> **Data for this task**:
+ + + +

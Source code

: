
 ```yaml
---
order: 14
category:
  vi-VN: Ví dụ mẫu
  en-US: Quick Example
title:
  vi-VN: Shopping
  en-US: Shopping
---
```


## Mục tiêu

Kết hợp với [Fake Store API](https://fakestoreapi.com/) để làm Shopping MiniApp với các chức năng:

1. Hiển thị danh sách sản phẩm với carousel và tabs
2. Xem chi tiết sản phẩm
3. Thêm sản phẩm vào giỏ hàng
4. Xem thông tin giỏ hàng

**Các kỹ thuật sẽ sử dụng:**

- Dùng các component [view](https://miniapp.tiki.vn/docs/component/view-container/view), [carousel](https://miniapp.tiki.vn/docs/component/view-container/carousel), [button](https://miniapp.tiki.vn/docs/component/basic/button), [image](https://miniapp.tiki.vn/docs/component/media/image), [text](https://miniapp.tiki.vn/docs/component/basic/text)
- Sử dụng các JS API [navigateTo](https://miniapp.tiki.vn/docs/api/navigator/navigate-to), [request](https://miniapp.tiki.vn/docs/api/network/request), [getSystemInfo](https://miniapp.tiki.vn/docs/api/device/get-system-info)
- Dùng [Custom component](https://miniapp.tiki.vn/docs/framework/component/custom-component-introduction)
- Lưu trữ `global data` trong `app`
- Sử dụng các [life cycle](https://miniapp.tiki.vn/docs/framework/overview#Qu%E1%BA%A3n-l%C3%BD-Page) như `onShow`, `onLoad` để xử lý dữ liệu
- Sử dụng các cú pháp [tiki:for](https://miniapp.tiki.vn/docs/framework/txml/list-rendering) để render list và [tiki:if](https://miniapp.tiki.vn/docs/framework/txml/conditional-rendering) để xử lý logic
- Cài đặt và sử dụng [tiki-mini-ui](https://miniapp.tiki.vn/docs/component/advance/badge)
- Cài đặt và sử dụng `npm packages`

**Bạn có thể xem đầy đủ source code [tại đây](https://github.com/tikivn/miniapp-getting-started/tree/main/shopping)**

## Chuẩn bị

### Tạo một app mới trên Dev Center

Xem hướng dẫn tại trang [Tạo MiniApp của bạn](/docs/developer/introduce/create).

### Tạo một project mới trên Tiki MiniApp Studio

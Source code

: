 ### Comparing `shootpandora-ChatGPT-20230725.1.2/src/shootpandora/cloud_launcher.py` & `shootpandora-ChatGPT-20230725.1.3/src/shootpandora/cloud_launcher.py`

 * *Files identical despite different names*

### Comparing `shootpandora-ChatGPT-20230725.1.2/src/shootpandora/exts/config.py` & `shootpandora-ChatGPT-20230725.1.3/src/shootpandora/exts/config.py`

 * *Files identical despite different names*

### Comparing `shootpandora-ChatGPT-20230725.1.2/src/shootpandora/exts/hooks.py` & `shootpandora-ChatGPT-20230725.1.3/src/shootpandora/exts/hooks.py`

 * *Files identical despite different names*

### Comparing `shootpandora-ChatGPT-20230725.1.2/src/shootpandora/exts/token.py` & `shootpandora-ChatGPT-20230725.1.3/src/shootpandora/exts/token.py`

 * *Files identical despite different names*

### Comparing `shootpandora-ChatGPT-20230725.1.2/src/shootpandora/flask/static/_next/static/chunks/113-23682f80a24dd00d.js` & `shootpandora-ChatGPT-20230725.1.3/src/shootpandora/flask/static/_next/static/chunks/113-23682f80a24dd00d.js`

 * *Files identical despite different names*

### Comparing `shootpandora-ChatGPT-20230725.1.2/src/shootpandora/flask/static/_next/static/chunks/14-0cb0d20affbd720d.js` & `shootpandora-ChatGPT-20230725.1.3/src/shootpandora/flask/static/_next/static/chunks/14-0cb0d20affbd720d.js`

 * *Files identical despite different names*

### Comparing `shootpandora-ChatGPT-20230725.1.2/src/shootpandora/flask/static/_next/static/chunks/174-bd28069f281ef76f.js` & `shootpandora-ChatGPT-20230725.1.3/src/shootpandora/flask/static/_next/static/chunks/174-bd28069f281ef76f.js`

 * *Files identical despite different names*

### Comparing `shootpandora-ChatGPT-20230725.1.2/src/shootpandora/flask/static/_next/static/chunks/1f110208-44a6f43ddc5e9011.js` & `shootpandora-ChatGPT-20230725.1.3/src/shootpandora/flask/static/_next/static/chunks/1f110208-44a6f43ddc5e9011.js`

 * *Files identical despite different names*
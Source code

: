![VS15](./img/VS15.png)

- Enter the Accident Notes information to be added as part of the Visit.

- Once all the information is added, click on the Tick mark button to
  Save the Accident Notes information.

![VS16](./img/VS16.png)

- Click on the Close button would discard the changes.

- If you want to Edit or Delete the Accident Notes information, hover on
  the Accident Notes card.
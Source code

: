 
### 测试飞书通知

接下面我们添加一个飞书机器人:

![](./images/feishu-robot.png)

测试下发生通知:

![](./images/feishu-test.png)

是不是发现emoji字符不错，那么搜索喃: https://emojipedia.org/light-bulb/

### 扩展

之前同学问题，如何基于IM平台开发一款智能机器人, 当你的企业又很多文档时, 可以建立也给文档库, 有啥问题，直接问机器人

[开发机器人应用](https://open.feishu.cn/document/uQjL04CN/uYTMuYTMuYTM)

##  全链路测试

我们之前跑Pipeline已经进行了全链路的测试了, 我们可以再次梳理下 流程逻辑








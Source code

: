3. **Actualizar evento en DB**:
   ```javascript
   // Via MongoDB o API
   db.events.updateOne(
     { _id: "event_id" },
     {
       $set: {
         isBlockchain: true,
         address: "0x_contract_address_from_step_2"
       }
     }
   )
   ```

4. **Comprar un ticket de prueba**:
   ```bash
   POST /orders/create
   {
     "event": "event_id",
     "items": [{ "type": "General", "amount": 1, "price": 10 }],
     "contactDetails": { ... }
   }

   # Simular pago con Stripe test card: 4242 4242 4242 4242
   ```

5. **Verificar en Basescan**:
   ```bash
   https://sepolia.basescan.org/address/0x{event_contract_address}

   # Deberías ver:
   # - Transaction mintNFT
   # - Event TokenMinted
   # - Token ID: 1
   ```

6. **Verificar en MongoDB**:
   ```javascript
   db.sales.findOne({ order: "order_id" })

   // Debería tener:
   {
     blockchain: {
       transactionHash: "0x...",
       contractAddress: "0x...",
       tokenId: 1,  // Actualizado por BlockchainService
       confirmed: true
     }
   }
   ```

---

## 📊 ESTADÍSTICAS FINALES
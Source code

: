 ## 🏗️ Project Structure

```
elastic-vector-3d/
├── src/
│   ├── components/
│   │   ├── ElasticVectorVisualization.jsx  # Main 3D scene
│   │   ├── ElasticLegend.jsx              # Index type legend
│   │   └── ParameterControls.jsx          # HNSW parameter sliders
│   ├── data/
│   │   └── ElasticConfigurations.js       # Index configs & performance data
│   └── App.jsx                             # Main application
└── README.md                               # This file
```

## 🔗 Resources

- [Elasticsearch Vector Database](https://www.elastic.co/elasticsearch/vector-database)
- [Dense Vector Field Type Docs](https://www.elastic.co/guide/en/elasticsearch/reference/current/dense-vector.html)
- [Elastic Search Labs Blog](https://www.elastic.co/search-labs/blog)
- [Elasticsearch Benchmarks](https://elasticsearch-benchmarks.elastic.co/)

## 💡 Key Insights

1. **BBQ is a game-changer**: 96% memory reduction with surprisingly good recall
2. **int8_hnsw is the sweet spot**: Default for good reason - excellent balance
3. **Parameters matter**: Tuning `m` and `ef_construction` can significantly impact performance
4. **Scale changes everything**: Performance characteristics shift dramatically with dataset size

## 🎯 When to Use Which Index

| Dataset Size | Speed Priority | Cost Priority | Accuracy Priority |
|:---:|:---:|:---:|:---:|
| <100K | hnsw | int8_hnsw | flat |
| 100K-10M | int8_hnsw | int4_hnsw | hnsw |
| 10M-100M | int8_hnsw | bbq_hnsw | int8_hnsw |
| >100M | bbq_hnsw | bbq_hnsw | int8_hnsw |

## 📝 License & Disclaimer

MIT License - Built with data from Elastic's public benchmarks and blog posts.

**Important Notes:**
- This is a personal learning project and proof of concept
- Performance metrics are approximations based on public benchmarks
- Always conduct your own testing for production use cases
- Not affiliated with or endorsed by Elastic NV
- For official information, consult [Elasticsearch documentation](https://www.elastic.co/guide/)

+ + + +

> **Activity**: Repeat only what lies between the first line of the data and the line containing "### Tạo một app mới trên Dev Center", both of those lines included, exactly as it stands.

> **Your response**:
Source code

:
 ```yaml
---
order: 14
category:
  vi-VN: Ví dụ mẫu
  en-US: Quick Example
title:
  vi-VN: Shopping
  en-US: Shopping
---
```


## Mục tiêu

Kết hợp với [Fake Store API](https://fakestoreapi.com/) để làm Shopping MiniApp với các chức năng:

1. Hiển thị danh sách sản phẩm với carousel và tabs
2. Xem chi tiết sản phẩm
3. Thêm sản phẩm vào giỏ hàng
4. Xem thông tin giỏ hàng

**Các kỹ thuật sẽ sử dụng:**

- Dùng các component [view](https://miniapp.tiki.vn/docs/component/view-container/view), [carousel](https://miniapp.tiki.vn/docs/component/view-container/carousel), [button](https://miniapp.tiki.vn/docs/component/basic/button), [image](https://miniapp.tiki.vn/docs/component/media/image), [text](https://miniapp.tiki.vn/docs/component/basic/text)
- Sử dụng các JS API [navigateTo](https://miniapp.tiki.vn/docs/api/navigator/navigate-to), [request](https://miniapp.tiki.vn/docs/api/network/request), [getSystemInfo](https://miniapp.tiki.vn/docs/api/device/get-system-info)
- Dùng [Custom component](https://miniapp.tiki.vn/docs/framework/component/custom-component-introduction)
- Lưu trữ `global data` trong `app`
- Sử dụng các [life cycle](https://miniapp.tiki.vn/docs/framework/overview#Qu%E1%BA%A3n-l%C3%BD-Page) như `onShow`, `onLoad` để xử lý dữ liệu
- Sử dụng các cú pháp [tiki:for](https://miniapp.tiki.vn/docs/framework/txml/list-rendering) để render list và [tiki:if](https://miniapp.tiki.vn/docs/framework/txml/conditional-rendering) để xử lý logic
- Cài đặt và sử dụng [tiki-mini-ui](https://miniapp.tiki.vn/docs/component/advance/badge)
- Cài đặt và sử dụng `npm packages`

**Bạn có thể xem đầy đủ source code [tại đây](https://github.com/tikivn/miniapp-getting-started/tree/main/shopping)**

## Chuẩn bị

### Tạo một app mới trên Dev Center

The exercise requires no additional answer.